Tuesday, June 6, 2017


It's Summer again! Well, technically,  we are still a few weeks away from Summer but as I have come to realize "Summer time" is a very cultural theme.  For French people, l'été really means July and August - the time of year when everyone gets some time off. June is when everyone starts to think about their Summer vacations ; this is why I really like going to France in June. Days are really long, Parisians are starting to slow down, eating outside ,and easing into their Summer days....
In the U.S., Summer officially starts at the end of May with Memorial Day weekend and finishes early September with Labor Day. This is when plane tickets prices soar; this is when everyone starts barbecuing or, if in Philadelphia, talking about their weekend at the Jersey Shore....

So, it's Summer again in the U.S. and time to entertain outside. Since we only live in a two-bedroom apartment in Philadelphia, we can not entertain a lot during the cold months of Fall/Winter/early Spring.We are fortunate, though, to have a large roof top in our apartment building, which we use as an extra room everytime it's hot enough to sit outside.  This varies a lot -  we experienced a very hot Winter, which made it possible to eat outside in February! Most generally, we really start opening up the terrasse at the end of April. This spare open space with full view of the Benjamin Bridge enables us to host a few parties during the warm days of Summer in Philadelphia...

Since apéritif is one of my favorite meals, we tend to organize large "apéros" on our roof top. This makes it easy to organize and host: no back-and-forth with the kitchen downstairs : the food is already out. Everybody can help themselves with what they like (or want to try).... It's just a nice way to chill out and enjoy the company of friends.
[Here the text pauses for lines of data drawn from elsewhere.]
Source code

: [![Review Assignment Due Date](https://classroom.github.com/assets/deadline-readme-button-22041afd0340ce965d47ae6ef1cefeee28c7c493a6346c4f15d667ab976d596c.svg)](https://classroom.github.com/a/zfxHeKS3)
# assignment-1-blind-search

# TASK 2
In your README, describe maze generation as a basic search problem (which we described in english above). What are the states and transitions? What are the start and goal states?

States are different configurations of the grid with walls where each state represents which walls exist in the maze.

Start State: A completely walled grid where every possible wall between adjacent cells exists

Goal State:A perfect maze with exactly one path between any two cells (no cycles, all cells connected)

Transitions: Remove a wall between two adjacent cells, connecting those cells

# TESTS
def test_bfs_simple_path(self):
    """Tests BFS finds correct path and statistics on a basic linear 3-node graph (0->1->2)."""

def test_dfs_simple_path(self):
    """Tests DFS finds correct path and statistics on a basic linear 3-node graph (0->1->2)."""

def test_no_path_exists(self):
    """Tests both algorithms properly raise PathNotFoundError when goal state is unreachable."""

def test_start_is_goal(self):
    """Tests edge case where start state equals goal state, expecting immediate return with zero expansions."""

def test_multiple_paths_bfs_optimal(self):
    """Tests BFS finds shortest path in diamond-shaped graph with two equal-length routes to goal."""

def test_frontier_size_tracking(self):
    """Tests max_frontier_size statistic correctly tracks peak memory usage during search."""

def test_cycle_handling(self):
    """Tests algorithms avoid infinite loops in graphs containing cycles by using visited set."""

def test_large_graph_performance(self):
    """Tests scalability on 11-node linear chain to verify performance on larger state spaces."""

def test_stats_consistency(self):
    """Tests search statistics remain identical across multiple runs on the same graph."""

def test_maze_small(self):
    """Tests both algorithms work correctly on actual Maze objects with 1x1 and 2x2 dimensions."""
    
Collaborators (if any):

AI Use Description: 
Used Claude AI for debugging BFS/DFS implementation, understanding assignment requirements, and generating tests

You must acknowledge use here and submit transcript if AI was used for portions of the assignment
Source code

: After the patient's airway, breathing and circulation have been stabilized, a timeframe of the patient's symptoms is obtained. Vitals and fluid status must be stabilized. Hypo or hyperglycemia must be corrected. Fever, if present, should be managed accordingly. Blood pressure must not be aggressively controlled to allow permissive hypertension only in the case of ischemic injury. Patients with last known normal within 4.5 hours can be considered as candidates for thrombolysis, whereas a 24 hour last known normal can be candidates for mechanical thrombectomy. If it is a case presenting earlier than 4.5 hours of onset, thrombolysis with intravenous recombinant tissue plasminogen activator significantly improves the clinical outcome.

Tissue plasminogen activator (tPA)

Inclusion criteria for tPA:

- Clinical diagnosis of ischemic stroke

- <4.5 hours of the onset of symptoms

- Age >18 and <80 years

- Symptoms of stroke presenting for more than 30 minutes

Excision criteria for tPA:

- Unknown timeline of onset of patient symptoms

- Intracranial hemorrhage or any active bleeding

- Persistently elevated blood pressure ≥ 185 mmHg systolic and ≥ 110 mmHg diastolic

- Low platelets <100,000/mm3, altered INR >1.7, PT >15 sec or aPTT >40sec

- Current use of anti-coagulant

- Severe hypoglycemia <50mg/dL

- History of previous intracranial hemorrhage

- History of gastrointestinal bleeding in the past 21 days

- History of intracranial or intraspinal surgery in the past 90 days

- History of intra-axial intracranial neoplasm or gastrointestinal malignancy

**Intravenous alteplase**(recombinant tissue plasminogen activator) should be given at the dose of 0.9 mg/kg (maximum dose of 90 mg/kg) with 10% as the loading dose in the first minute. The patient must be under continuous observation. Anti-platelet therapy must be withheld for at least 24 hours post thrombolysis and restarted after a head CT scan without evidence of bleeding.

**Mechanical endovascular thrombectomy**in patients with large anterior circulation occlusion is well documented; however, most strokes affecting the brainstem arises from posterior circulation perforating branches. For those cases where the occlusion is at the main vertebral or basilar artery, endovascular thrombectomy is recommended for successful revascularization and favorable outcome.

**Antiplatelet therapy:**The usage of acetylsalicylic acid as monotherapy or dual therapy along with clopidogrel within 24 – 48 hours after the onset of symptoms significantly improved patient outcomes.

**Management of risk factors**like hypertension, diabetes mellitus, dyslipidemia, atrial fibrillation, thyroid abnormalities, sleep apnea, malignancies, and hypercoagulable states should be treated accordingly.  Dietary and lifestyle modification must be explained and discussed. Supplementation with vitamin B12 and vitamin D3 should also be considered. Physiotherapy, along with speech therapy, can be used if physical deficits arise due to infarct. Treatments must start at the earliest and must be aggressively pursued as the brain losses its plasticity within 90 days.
Among all the things we make are the usual suspects : Guacamole, Hummus, white beans and fennel dip, salsa and chips, nuts, cake aux olives et au jambon, charcuterie and cheese, etc.  This year, I made a few variations of pissaladières. Pissaladières are from the South of France and traditionally involve caramelized onions, black olives, anchovies on bread dough. Since I know few people  who like anchovies, I tend not to make them with anchovies, especially when a lot of children are coming over. This year, I had extra feta cheese so I added feta instead of anchovies since we were having more than 12 kids over with their parents. I don't bother making my own dough anymore (my sourdough starter died a while ago) so I just purchase pizza dough at the local supermarket.
Really easy to make - and as usual, something you can improvise around to adapt to the palate of your guests. It's also very easy to bring Pissaladières to a Summer pique-nique or your next BBQ since it's officially in season!
Bon Appétit!


  • A ball of pizza dough
  • Onions (more than you think you need - I use 3 large ones for one Pissaladière)
  • Herbes de Provence
  • Anchovies, black olives, feta cheese

  • Pre-heat oven to 400F
  • Lay out the dogue in a square pan
  • Cook the onions in olive oil until translucide but not caramelized (although you could caramelize them)
  • Add herbes de Provence, salt, pepper to taste
  • Lay the onions on the dough
  • Add Anchovies/black olives, etc.